The stretch wanted below opens at the line containing "### Measuring Resistance Management Success" and closes at the line containing "- Manager feedback". Please return it exactly, with no other lines.
────────────────────────────────────────
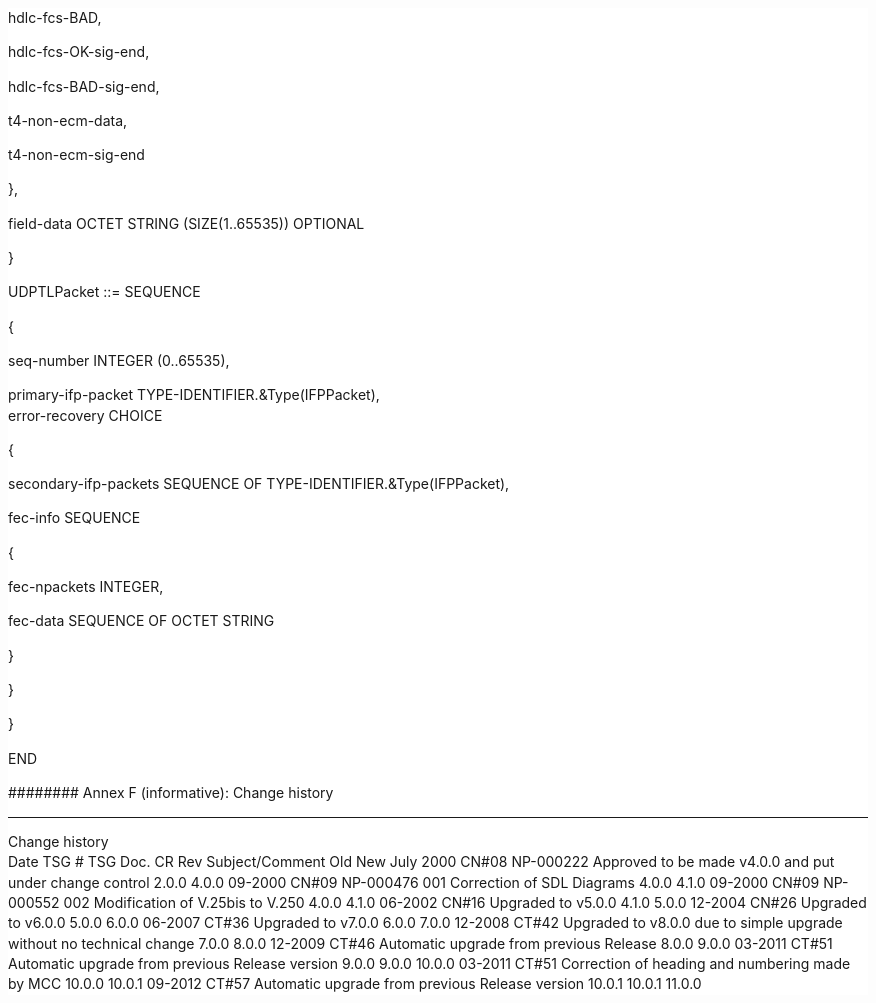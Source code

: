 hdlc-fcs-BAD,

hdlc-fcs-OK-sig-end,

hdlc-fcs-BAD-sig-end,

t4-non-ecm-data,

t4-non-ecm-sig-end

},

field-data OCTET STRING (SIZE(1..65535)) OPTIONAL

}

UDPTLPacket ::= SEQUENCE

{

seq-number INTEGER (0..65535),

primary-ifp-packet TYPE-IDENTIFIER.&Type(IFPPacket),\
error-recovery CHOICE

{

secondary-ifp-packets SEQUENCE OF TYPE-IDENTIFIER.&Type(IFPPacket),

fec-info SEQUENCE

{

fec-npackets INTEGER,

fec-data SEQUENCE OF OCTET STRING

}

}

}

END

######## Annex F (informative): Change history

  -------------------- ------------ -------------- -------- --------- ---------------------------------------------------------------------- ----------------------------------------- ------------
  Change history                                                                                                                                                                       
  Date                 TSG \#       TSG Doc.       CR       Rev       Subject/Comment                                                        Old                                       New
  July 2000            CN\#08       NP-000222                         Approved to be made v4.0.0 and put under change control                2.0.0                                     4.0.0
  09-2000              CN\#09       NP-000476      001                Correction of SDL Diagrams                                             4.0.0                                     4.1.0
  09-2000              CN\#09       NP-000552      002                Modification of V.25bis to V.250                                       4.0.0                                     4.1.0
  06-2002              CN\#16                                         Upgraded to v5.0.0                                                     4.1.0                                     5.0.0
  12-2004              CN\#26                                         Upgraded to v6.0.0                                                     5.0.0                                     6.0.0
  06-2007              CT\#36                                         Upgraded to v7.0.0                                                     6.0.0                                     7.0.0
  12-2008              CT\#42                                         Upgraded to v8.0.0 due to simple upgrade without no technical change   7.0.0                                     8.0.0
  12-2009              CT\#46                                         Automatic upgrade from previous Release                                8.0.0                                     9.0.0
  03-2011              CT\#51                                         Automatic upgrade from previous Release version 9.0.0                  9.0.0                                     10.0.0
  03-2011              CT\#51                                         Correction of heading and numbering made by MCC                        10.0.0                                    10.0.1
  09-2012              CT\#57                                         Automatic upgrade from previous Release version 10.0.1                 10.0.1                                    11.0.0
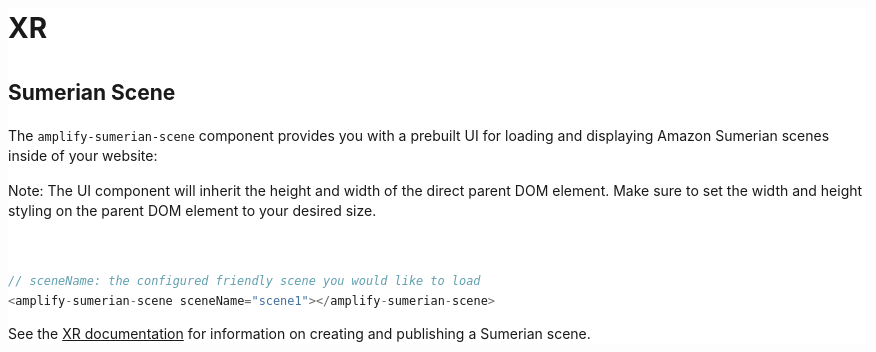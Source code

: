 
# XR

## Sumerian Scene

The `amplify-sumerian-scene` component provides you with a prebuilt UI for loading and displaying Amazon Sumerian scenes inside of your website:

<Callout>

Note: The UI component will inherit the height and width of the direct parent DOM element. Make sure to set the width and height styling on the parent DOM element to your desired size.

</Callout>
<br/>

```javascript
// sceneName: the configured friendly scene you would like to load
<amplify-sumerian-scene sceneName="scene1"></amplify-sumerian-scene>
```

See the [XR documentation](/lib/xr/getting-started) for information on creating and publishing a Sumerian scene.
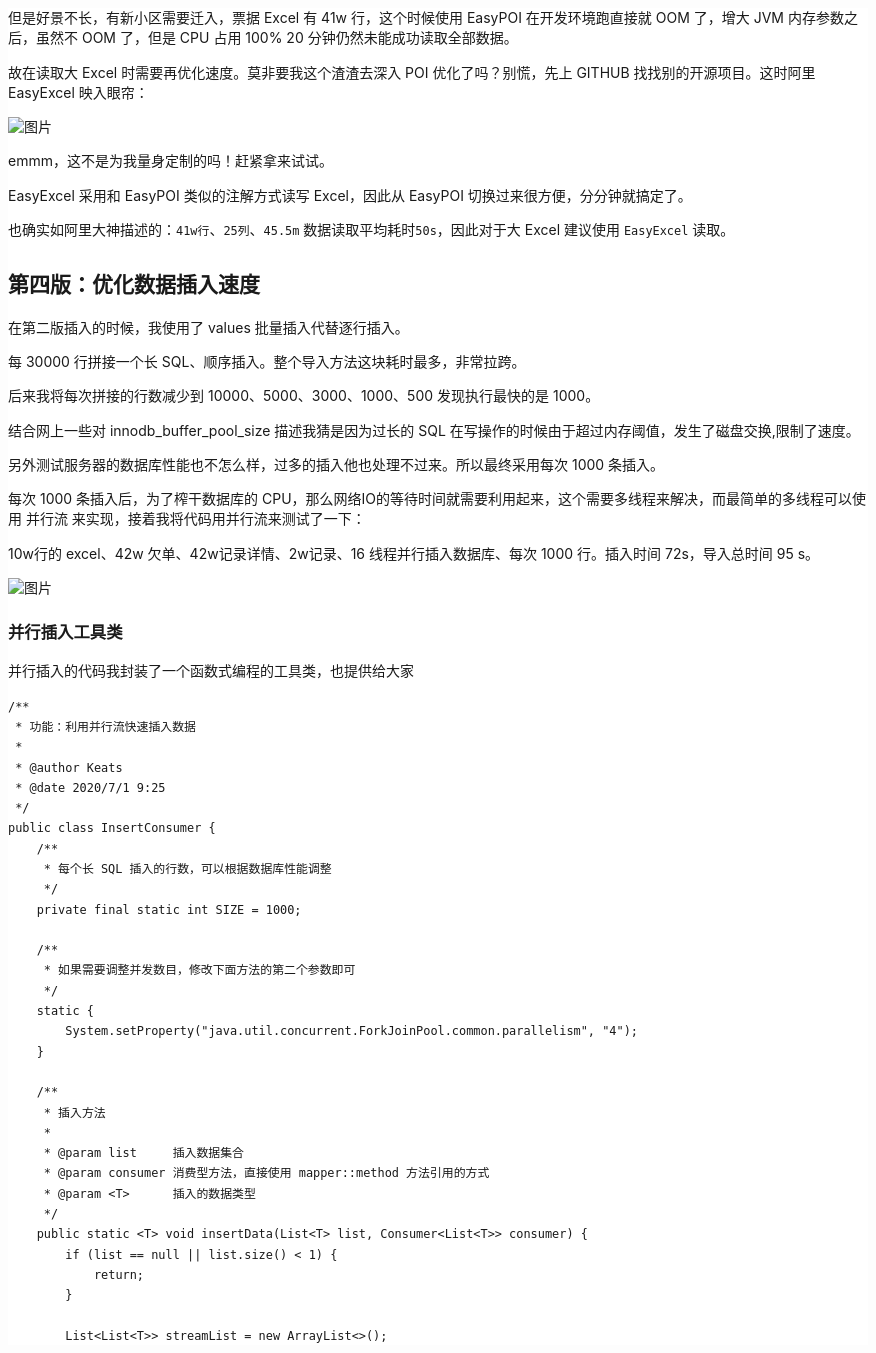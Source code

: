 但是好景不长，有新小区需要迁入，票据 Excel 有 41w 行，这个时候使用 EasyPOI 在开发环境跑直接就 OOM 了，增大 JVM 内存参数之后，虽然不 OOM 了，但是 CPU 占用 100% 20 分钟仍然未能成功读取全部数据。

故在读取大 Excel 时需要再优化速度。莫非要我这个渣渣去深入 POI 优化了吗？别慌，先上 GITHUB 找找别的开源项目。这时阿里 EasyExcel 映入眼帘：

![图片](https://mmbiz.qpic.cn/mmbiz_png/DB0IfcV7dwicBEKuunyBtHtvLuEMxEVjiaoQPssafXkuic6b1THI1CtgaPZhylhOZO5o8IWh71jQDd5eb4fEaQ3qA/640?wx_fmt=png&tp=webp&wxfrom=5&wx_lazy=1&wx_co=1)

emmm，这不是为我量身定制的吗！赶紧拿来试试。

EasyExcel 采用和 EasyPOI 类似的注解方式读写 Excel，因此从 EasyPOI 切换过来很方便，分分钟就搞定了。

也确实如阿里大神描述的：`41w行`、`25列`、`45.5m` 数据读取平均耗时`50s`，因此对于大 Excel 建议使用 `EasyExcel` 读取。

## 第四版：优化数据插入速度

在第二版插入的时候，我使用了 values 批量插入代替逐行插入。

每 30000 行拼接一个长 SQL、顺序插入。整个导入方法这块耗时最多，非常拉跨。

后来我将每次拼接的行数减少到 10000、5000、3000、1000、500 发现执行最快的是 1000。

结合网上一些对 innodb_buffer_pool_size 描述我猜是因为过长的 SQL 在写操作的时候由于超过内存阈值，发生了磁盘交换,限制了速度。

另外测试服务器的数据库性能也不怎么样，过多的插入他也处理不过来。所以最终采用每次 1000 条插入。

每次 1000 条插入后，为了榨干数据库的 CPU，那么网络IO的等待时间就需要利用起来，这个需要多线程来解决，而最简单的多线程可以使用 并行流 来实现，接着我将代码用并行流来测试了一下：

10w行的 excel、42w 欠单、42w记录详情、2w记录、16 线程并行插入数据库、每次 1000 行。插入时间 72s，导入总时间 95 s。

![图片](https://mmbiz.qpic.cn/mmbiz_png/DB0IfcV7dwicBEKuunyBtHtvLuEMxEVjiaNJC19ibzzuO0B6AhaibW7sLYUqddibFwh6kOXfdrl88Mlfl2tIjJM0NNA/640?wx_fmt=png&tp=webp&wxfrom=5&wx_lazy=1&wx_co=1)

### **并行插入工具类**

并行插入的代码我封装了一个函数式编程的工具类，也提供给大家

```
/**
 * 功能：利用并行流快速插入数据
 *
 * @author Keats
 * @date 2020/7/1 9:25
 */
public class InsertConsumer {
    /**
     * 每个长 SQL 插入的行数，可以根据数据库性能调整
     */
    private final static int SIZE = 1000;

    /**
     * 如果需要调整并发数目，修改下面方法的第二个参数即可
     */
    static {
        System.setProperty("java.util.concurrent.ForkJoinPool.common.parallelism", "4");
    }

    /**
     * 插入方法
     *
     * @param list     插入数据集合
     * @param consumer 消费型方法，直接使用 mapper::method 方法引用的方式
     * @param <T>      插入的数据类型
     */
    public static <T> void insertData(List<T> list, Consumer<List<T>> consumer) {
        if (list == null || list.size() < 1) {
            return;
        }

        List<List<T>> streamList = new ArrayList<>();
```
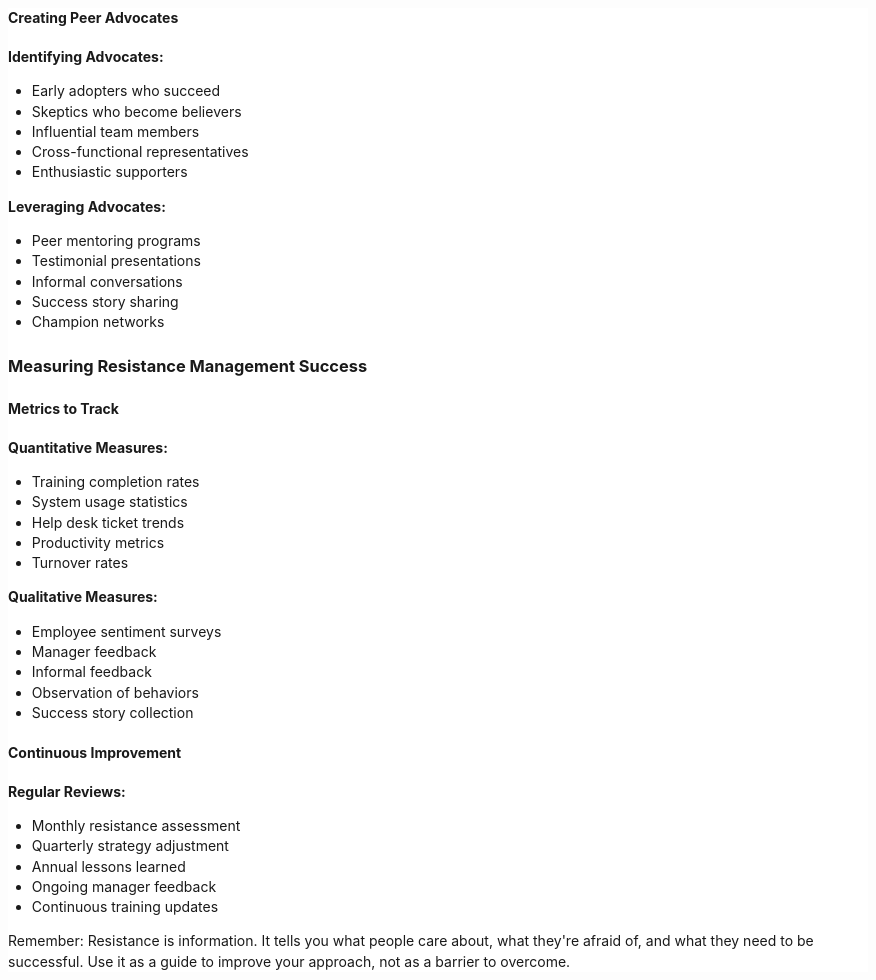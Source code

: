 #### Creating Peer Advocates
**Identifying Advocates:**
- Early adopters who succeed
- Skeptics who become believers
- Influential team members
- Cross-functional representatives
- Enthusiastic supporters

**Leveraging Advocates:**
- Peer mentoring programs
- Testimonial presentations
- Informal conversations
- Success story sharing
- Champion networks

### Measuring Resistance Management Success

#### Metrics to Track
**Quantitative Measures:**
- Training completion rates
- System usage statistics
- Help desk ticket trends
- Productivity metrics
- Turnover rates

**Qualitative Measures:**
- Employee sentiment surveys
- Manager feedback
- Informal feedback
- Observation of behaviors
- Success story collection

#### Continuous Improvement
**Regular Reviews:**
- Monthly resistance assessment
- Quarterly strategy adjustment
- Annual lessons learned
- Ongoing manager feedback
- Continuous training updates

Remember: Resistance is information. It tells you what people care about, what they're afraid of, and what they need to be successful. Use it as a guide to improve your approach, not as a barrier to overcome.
────────────────────────────────────────
## Response area:
### Measuring Resistance Management Success

#### Metrics to Track
**Quantitative Measures:**
- Training completion rates
- System usage statistics
- Help desk ticket trends
- Productivity metrics
- Turnover rates

**Qualitative Measures:**
- Employee sentiment surveys
- Manager feedback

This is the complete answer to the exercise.